Extracted data entries:
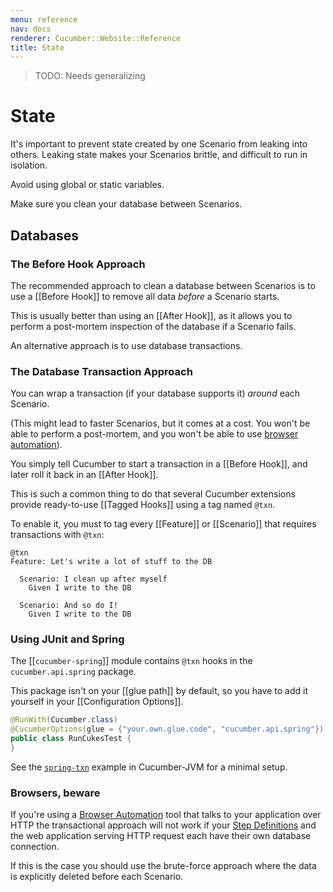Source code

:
 ```yaml
---
menu: reference
nav: docs
renderer: Cucumber::Website::Reference
title: State
---
```


> TODO: Needs generalizing

# State

It's important to prevent state created by one Scenario from leaking into others.
Leaking state makes your Scenarios brittle, and difficult to run in isolation.

Avoid using global or static variables.

Make sure you clean your database between Scenarios.

## Databases

### The Before Hook Approach

The recommended approach to clean a database between Scenarios is to use a
[[Before Hook]] to remove all data *before* a Scenario starts.

This is usually better than using an [[After Hook]], as it allows
you to perform a post-mortem inspection of the database if a Scenario fails.

An alternative approach is to use database transactions.

### The Database Transaction Approach

You can wrap a transaction (if your database supports it) *around* each Scenario.

(This might lead to faster Scenarios, but it comes at a cost. 
You won't be able to perform a post-mortem, and you won't be able to 
use [browser automation](/cucumber/browser-automation/)).

You simply tell Cucumber to start a transaction in a [[Before Hook]], and later 
roll it back in an [[After Hook]].

This is such a common thing to do that several Cucumber extensions provide ready-to-use
[[Tagged Hooks]] using a tag named `@txn`.

To enable it, you must to tag every [[Feature]] or [[Scenario]] that requires 
transactions with `@txn`:

```gherkin
@txn
Feature: Let's write a lot of stuff to the DB

  Scenario: I clean up after myself
    Given I write to the DB

  Scenario: And so do I!
    Given I write to the DB
```

### Using JUnit and Spring

The [[`cucumber-spring`]] module contains `@txn` hooks in the `cucumber.api.spring` package.

This package isn't on your [[glue path]] by default, so you have to add it yourself in your
[[Configuration Options]].

```java
@RunWith(Cucumber.class)
@CucumberOptions(glue = {"your.own.glue.code", "cucumber.api.spring"})
public class RunCukesTest {
}
```

See the [`spring-txn`](https://github.com/cucumber/cucumber-jvm/tree/master/examples/spring-txn) example in Cucumber-JVM for a minimal setup.

### Browsers, beware

If you're using a [Browser Automation](/cucumber/browser-automation/) tool that talks to your application over HTTP the transactional approach
will not work if your [Step Definitions](/cucumber/step-definitions/) and the web application serving HTTP request each have their own database connection.

If this is the case you should use the brute-force approach where the data is explicitly deleted before each Scenario.
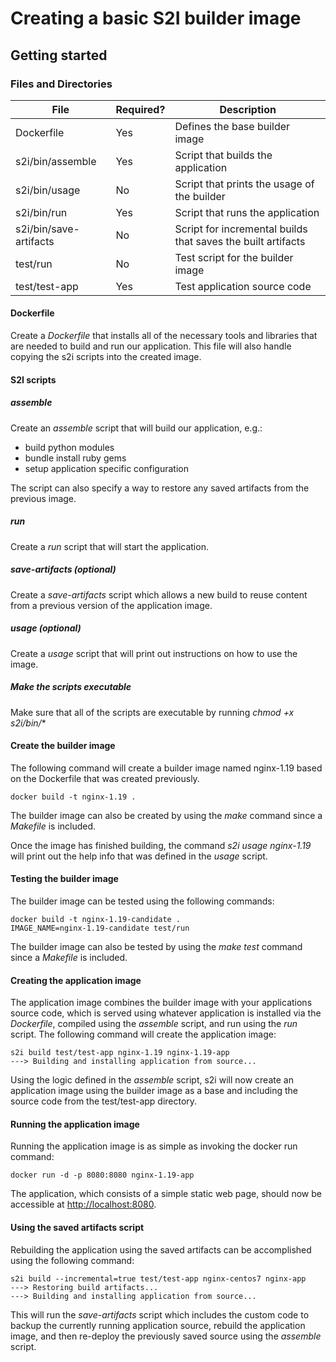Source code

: 
# Creating a basic S2I builder image  

## Getting started  

### Files and Directories  
| File                   | Required? | Description                                                  |
|------------------------|-----------|--------------------------------------------------------------|
| Dockerfile             | Yes       | Defines the base builder image                               |
| s2i/bin/assemble       | Yes       | Script that builds the application                           |
| s2i/bin/usage          | No        | Script that prints the usage of the builder                  |
| s2i/bin/run            | Yes       | Script that runs the application                             |
| s2i/bin/save-artifacts | No        | Script for incremental builds that saves the built artifacts |
| test/run               | No        | Test script for the builder image                            |
| test/test-app          | Yes       | Test application source code                                 |

#### Dockerfile
Create a *Dockerfile* that installs all of the necessary tools and libraries that are needed to build and run our application.  This file will also handle copying the s2i scripts into the created image.

#### S2I scripts

##### assemble
Create an *assemble* script that will build our application, e.g.:
- build python modules
- bundle install ruby gems
- setup application specific configuration

The script can also specify a way to restore any saved artifacts from the previous image.   

##### run
Create a *run* script that will start the application. 

##### save-artifacts (optional)
Create a *save-artifacts* script which allows a new build to reuse content from a previous version of the application image.

##### usage (optional) 
Create a *usage* script that will print out instructions on how to use the image.

##### Make the scripts executable 
Make sure that all of the scripts are executable by running *chmod +x s2i/bin/**

#### Create the builder image
The following command will create a builder image named nginx-1.19 based on the Dockerfile that was created previously.
```
docker build -t nginx-1.19 .
```
The builder image can also be created by using the *make* command since a *Makefile* is included.

Once the image has finished building, the command *s2i usage nginx-1.19* will print out the help info that was defined in the *usage* script.

#### Testing the builder image
The builder image can be tested using the following commands:
```
docker build -t nginx-1.19-candidate .
IMAGE_NAME=nginx-1.19-candidate test/run
```
The builder image can also be tested by using the *make test* command since a *Makefile* is included.

#### Creating the application image
The application image combines the builder image with your applications source code, which is served using whatever application is installed via the *Dockerfile*, compiled using the *assemble* script, and run using the *run* script.
The following command will create the application image:
```
s2i build test/test-app nginx-1.19 nginx-1.19-app
---> Building and installing application from source...
```
Using the logic defined in the *assemble* script, s2i will now create an application image using the builder image as a base and including the source code from the test/test-app directory. 

#### Running the application image
Running the application image is as simple as invoking the docker run command:
```
docker run -d -p 8080:8080 nginx-1.19-app
```
The application, which consists of a simple static web page, should now be accessible at  [http://localhost:8080](http://localhost:8080).

#### Using the saved artifacts script
Rebuilding the application using the saved artifacts can be accomplished using the following command:
```
s2i build --incremental=true test/test-app nginx-centos7 nginx-app
---> Restoring build artifacts...
---> Building and installing application from source...
```
This will run the *save-artifacts* script which includes the custom code to backup the currently running application source, rebuild the application image, and then re-deploy the previously saved source using the *assemble* script.
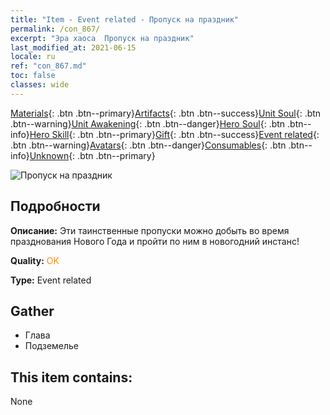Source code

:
 ```yaml
---
title: "Item - Event related - Пропуск на праздник"
permalink: /con_867/
excerpt: "Эра хаоса  Пропуск на праздник"
last_modified_at: 2021-06-15
locale: ru
ref: "con_867.md"
toc: false
classes: wide
---
```

 [Materials](/ItemsRU/){: .btn .btn--primary}[Artifacts](/ItemsRU/Artifacts/){: .btn .btn--success}[Unit Soul](/ItemsRU/UnitSoul/){: .btn .btn--warning}[Unit Awakening](/ItemsRU/UnitAwakening/){: .btn .btn--danger}[Hero Soul](/ItemsRU/HeroSoul/){: .btn .btn--info}[Hero Skill](/ItemsRU/HeroSkill/){: .btn .btn--primary}[Gift](/ItemsRU/Gift/){: .btn .btn--success}[Event related](/ItemsRU/Events/){: .btn .btn--warning}[Avatars](/ItemsRU/Avatars/){: .btn .btn--danger}[Consumables](/ItemsRU/Consumables/){: .btn .btn--info}[Unknown](/ItemsRU/Unknown/){: .btn .btn--primary}

 ![Пропуск на праздник](/images/t/i_31046.png)

## Подробности
 **Описание:** Эти таинственные пропуски можно добыть во время празднования Нового Года и пройти по ним в новогодний инстанс!

 **Quality:** <span style="color: #FF8C00">OK</span>

 **Type:** Event related

## Gather

*    Глава 
*    Подземелье 

## This item contains:

  None

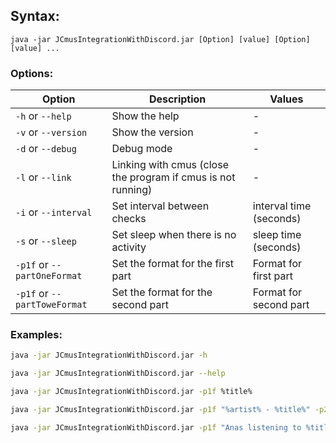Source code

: ## Syntax:
`java -jar JCmusIntegrationWithDiscord.jar [Option] [value] [Option] [value] ...`

### Options:
| Option                       | Description                                                  | Values                  |
|------------------------------|--------------------------------------------------------------|-------------------------|
| `-h` or `--help`             | Show the help                                                | -                       |
 | `-v` or `--version`          | Show the version                                             | -                       |
 | `-d` or `--debug`            | Debug mode                                                   | -                       |
| `-l` or `--link`             | Linking with cmus (close the program if cmus is not running) | -                       |
 | `-i` or `--interval`         | Set interval between checks                                  | interval time (seconds) |
| `-s` or `--sleep`            | Set sleep when there is no activity                          | sleep time (seconds)    |
| `-p1f` or `--partOneFormat`  | Set the format for the first part                            | Format for first part   |
| `-p1f` or `--partToweFormat` | Set the format for the second part                           | Format for second part  |


### Examples:
```bash
java -jar JCmusIntegrationWithDiscord.jar -h
```
```bash
java -jar JCmusIntegrationWithDiscord.jar --help
```

```bash
java -jar JCmusIntegrationWithDiscord.jar -p1f %title%
```

```bash
java -jar JCmusIntegrationWithDiscord.jar -p1f "%artist% - %title%" -p2f "%artist% - %title%"
```

```bash
java -jar JCmusIntegrationWithDiscord.jar -p1f "Anas listening to %title%" -p2f "From %artist%"
```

DIRECTIONS FOR THIS TASK:
A faithful copy of each entry is required, and no picture may be carried into it.

SOLUTION:
Source code

:
 ```yaml
---
menu: reference
nav: docs
renderer: Cucumber::Website::Reference
title: State
---
```


> TODO: Needs generalizing

# State

It's important to prevent state created by one Scenario from leaking into others.
Leaking state makes your Scenarios brittle, and difficult to run in isolation.

Avoid using global or static variables.

Make sure you clean your database between Scenarios.

## Databases

### The Before Hook Approach

The recommended approach to clean a database between Scenarios is to use a
[[Before Hook]] to remove all data *before* a Scenario starts.

This is usually better than using an [[After Hook]], as it allows
you to perform a post-mortem inspection of the database if a Scenario fails.

An alternative approach is to use database transactions.

### The Database Transaction Approach

You can wrap a transaction (if your database supports it) *around* each Scenario.

(This might lead to faster Scenarios, but it comes at a cost. 
You won't be able to perform a post-mortem, and you won't be able to 
use [browser automation](/cucumber/browser-automation/)).

You simply tell Cucumber to start a transaction in a [[Before Hook]], and later 
roll it back in an [[After Hook]].

This is such a common thing to do that several Cucumber extensions provide ready-to-use
[[Tagged Hooks]] using a tag named `@txn`.

To enable it, you must to tag every [[Feature]] or [[Scenario]] that requires 
transactions with `@txn`:

```gherkin
@txn
Feature: Let's write a lot of stuff to the DB

  Scenario: I clean up after myself
    Given I write to the DB

  Scenario: And so do I!
    Given I write to the DB
```

### Using JUnit and Spring

The [[`cucumber-spring`]] module contains `@txn` hooks in the `cucumber.api.spring` package.

This package isn't on your [[glue path]] by default, so you have to add it yourself in your
[[Configuration Options]].

```java
@RunWith(Cucumber.class)
@CucumberOptions(glue = {"your.own.glue.code", "cucumber.api.spring"})
public class RunCukesTest {
}
```

See the [`spring-txn`](https://github.com/cucumber/cucumber-jvm/tree/master/examples/spring-txn) example in Cucumber-JVM for a minimal setup.

### Browsers, beware

If you're using a [Browser Automation](/cucumber/browser-automation/) tool that talks to your application over HTTP the transactional approach
will not work if your [Step Definitions](/cucumber/step-definitions/) and the web application serving HTTP request each have their own database connection.

If this is the case you should use the brute-force approach where the data is explicitly deleted before each Scenario.
Source code

: 
# Creating a basic S2I builder image  

## Getting started  

### Files and Directories  
| File                   | Required? | Description                                                  |
|------------------------|-----------|--------------------------------------------------------------|
| Dockerfile             | Yes       | Defines the base builder image                               |
| s2i/bin/assemble       | Yes       | Script that builds the application                           |
| s2i/bin/usage          | No        | Script that prints the usage of the builder                  |
| s2i/bin/run            | Yes       | Script that runs the application                             |
| s2i/bin/save-artifacts | No        | Script for incremental builds that saves the built artifacts |
| test/run               | No        | Test script for the builder image                            |
| test/test-app          | Yes       | Test application source code                                 |

#### Dockerfile
Create a *Dockerfile* that installs all of the necessary tools and libraries that are needed to build and run our application.  This file will also handle copying the s2i scripts into the created image.

#### S2I scripts

##### assemble
Create an *assemble* script that will build our application, e.g.:
- build python modules
- bundle install ruby gems
- setup application specific configuration

The script can also specify a way to restore any saved artifacts from the previous image.   

##### run
Create a *run* script that will start the application. 

##### save-artifacts (optional)
Create a *save-artifacts* script which allows a new build to reuse content from a previous version of the application image.

##### usage (optional) 
Create a *usage* script that will print out instructions on how to use the image.

##### Make the scripts executable 
Make sure that all of the scripts are executable by running *chmod +x s2i/bin/**

#### Create the builder image
The following command will create a builder image named nginx-1.19 based on the Dockerfile that was created previously.
```
docker build -t nginx-1.19 .
```
The builder image can also be created by using the *make* command since a *Makefile* is included.

Once the image has finished building, the command *s2i usage nginx-1.19* will print out the help info that was defined in the *usage* script.

#### Testing the builder image
The builder image can be tested using the following commands:
```
docker build -t nginx-1.19-candidate .
IMAGE_NAME=nginx-1.19-candidate test/run
```
The builder image can also be tested by using the *make test* command since a *Makefile* is included.

#### Creating the application image
The application image combines the builder image with your applications source code, which is served using whatever application is installed via the *Dockerfile*, compiled using the *assemble* script, and run using the *run* script.
The following command will create the application image:
```
s2i build test/test-app nginx-1.19 nginx-1.19-app
---> Building and installing application from source...
```
Using the logic defined in the *assemble* script, s2i will now create an application image using the builder image as a base and including the source code from the test/test-app directory. 

#### Running the application image
Running the application image is as simple as invoking the docker run command:
```
docker run -d -p 8080:8080 nginx-1.19-app
```
The application, which consists of a simple static web page, should now be accessible at  [http://localhost:8080](http://localhost:8080).

#### Using the saved artifacts script
Rebuilding the application using the saved artifacts can be accomplished using the following command:
```
s2i build --incremental=true test/test-app nginx-centos7 nginx-app
---> Restoring build artifacts...
---> Building and installing application from source...
```
This will run the *save-artifacts* script which includes the custom code to backup the currently running application source, rebuild the application image, and then re-deploy the previously saved source using the *assemble* script.
Source code

:
 ```yaml
---
title: "Item - Event related - Пропуск на праздник"
permalink: /con_867/
excerpt: "Эра хаоса  Пропуск на праздник"
last_modified_at: 2021-06-15
locale: ru
ref: "con_867.md"
toc: false
classes: wide
---
```

 [Materials](/ItemsRU/){: .btn .btn--primary}[Artifacts](/ItemsRU/Artifacts/){: .btn .btn--success}[Unit Soul](/ItemsRU/UnitSoul/){: .btn .btn--warning}[Unit Awakening](/ItemsRU/UnitAwakening/){: .btn .btn--danger}[Hero Soul](/ItemsRU/HeroSoul/){: .btn .btn--info}[Hero Skill](/ItemsRU/HeroSkill/){: .btn .btn--primary}[Gift](/ItemsRU/Gift/){: .btn .btn--success}[Event related](/ItemsRU/Events/){: .btn .btn--warning}[Avatars](/ItemsRU/Avatars/){: .btn .btn--danger}[Consumables](/ItemsRU/Consumables/){: .btn .btn--info}[Unknown](/ItemsRU/Unknown/){: .btn .btn--primary}

 ![Пропуск на праздник](/images/t/i_31046.png)

## Подробности
 **Описание:** Эти таинственные пропуски можно добыть во время празднования Нового Года и пройти по ним в новогодний инстанс!

 **Quality:** <span style="color: #FF8C00">OK</span>

 **Type:** Event related

## Gather

*    Глава 
*    Подземелье 

## This item contains:

  None

Source code

: ## Syntax:
`java -jar JCmusIntegrationWithDiscord.jar [Option] [value] [Option] [value] ...`

### Options:
| Option                       | Description                                                  | Values                  |
|------------------------------|--------------------------------------------------------------|-------------------------|
| `-h` or `--help`             | Show the help                                                | -                       |
 | `-v` or `--version`          | Show the version                                             | -                       |
 | `-d` or `--debug`            | Debug mode                                                   | -                       |
| `-l` or `--link`             | Linking with cmus (close the program if cmus is not running) | -                       |
 | `-i` or `--interval`         | Set interval between checks                                  | interval time (seconds) |
| `-s` or `--sleep`            | Set sleep when there is no activity                          | sleep time (seconds)    |
| `-p1f` or `--partOneFormat`  | Set the format for the first part                            | Format for first part   |
| `-p1f` or `--partToweFormat` | Set the format for the second part                           | Format for second part  |


### Examples:
```bash
java -jar JCmusIntegrationWithDiscord.jar -h
```
```bash
java -jar JCmusIntegrationWithDiscord.jar --help
```

```bash
java -jar JCmusIntegrationWithDiscord.jar -p1f %title%
```

```bash
java -jar JCmusIntegrationWithDiscord.jar -p1f "%artist% - %title%" -p2f "%artist% - %title%"
```

```bash
java -jar JCmusIntegrationWithDiscord.jar -p1f "Anas listening to %title%" -p2f "From %artist%"
```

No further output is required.